Des New Yorkais se sont juré de nous faire vriller les tympans en provoquant une caldera shoegazy lugubre et racée. Drone de vacarme.


A Place To Bury Strangers. Avec une telle déclaration d’intention, ce power trio donne le LA d’un rock sans retour, viscéralement ténébreux. D’ailleurs, ce pauvre diapason a fait les frais de lourdes radiations, sujet à des températures insupportables, proches de l’état de la lave en fusion. Et pour cause, nos trois funestes croque-morts, Oliver Ackermann (guitare/chant), Jono MOFO (basse) et Jay Space (batterie), mijotent l’un des magmas noisy rock les plus excessifs entendus depuis… depuis… My Bloody Valentine ? Il est vrai que les influences, flagrantes, jouent pour beaucoup dans ce jugement. Ceux qui n’ont pas eu la chance de voir le ventre rondouillet de Kevin Shields au Zénith peuvent sécher leurs larmes dans les bras de ces nouveaux prétendants.

Nous étions prévenus par les blogs US de la côte ouest, A Place To Bury Strangers passe pour être le groupe new-yorkais le plus puissant du moment, avec les avantages et les inconvénients qui incombe à un tel titre. Et leur réputation n’est pas galvaudée. Nul doute que leurs déflagrations scéniques aux Eurockéennes l’été dernier et cet hiver près du quartier parisien d’Oberkampf, ont causé des acouphènes irréparables chez une audience qui n’a pas dû comprendre ce qui lui arrivait. Votre serviteur lui même en a fait les frais, ses oreilles se remettent à siffler au simple souvenir de leur dernière venue parisienne.

Mais nous les avons déjà tout excusés. Comprenez bien qu’il faut déployer un conséquent mur du son pour atteindre ce summum de distorsion extatique, cette éruption colorée de guitares acides et diffractées. Bien entendu — c’est le cas de le dire — le trio fouille dans les décombres du shoegazing : Jesus & Mary Chain, My Bloody Valentine donc, et à peu près tout ce qu’à pu produire Alan Moulder entre 1989 et 1994, font écho sur ce premier album. Lorsque retentit l’introduction tambourinée de “Don’t Think Love”, dont le décalque accuse l’indétrônable Loveless, on se laisse finalement prendre par ces successions de nappes réverbérées ondoyantes et le chant sous-marin d’Ackermann, d’où s’extirpe une mélodie vibrante. Oui, une mélodie digne de ce nom.

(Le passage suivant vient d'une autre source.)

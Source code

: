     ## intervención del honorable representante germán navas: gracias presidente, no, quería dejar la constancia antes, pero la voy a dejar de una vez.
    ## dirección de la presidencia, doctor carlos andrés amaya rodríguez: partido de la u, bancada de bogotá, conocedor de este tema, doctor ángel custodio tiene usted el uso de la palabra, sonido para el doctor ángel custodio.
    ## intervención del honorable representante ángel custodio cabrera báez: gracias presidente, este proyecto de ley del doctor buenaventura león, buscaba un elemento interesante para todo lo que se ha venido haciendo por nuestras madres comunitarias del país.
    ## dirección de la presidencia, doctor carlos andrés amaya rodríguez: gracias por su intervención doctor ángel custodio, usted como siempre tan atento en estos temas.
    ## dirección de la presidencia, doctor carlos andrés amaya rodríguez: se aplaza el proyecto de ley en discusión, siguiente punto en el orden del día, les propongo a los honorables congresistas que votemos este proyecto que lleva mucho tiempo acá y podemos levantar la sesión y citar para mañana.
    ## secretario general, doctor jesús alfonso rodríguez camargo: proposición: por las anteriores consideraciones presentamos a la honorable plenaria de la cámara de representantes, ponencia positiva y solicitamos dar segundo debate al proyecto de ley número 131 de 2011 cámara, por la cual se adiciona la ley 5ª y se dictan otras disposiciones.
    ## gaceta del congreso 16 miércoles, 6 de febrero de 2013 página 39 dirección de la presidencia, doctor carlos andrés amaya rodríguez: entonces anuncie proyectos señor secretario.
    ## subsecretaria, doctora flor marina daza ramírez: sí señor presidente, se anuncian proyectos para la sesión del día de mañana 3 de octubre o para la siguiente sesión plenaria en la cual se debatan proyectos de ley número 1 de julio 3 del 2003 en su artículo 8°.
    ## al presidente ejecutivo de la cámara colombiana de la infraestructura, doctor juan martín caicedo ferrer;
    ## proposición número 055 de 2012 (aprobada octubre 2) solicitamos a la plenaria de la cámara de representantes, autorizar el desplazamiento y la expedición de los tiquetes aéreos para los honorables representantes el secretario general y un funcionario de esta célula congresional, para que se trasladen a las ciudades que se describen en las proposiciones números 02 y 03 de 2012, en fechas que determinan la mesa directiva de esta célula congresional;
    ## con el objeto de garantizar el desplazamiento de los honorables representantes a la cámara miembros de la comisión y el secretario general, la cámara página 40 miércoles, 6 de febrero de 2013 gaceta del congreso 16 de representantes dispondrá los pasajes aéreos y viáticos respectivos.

Certes, APTBS abuse des fréquences aigües, et s’en joue même. La section rythmique, souvent en peine dans les égaliseurs — bien qu’objectivement, la production se veut ainsi — prête tant bien que mal le flan à cette condescendance des guitares. Des nuées ardentes d’effets compressés se superposent, deux, trois, quatre, voire cinq pédales enclenchées, dans une avalanche d’ultra sons à rendre un chien raide mort. Contre toute attente, cette ode à la dissonance contribue à les démarquer du peloton de simples suiveurs. L’apport d’incursions électroniques et de boîtes à rythme offrant même une vigueur inédite au genre, comme sur le quasi-industriel “To Fix The Gash In Your Head”. Sans compter sur l’esthétique cold wave tenace, formant ombrage sur de sinistres pop songs telles que “Ocean”, (très Cure période Disintegration) ou l’effusive “The Falling Sun”, dominée d’une voix d’outre-tombe par Ackermann.

Mais c’est en lisant l’histoire du groupe que l’on détient la clé d’APTBS. Dans l’ombre de son poste de frontman, Oliver Ackermann fabrique des pédales d’effets reconnues dans le milieu des guitaristes. De U2 à Lighting Bolt en passant par My Bloody Valentine (tiens, tiens…) nombreux sont ceux à avoir déjà passé commande de ces fameux détonateurs soniques. A Place To Bury Strangers serait de ce fait un laboratoire, là où le bidouilleur Ackermann peut donner libre cours à ses délires « pédalistiques ». Sans limites.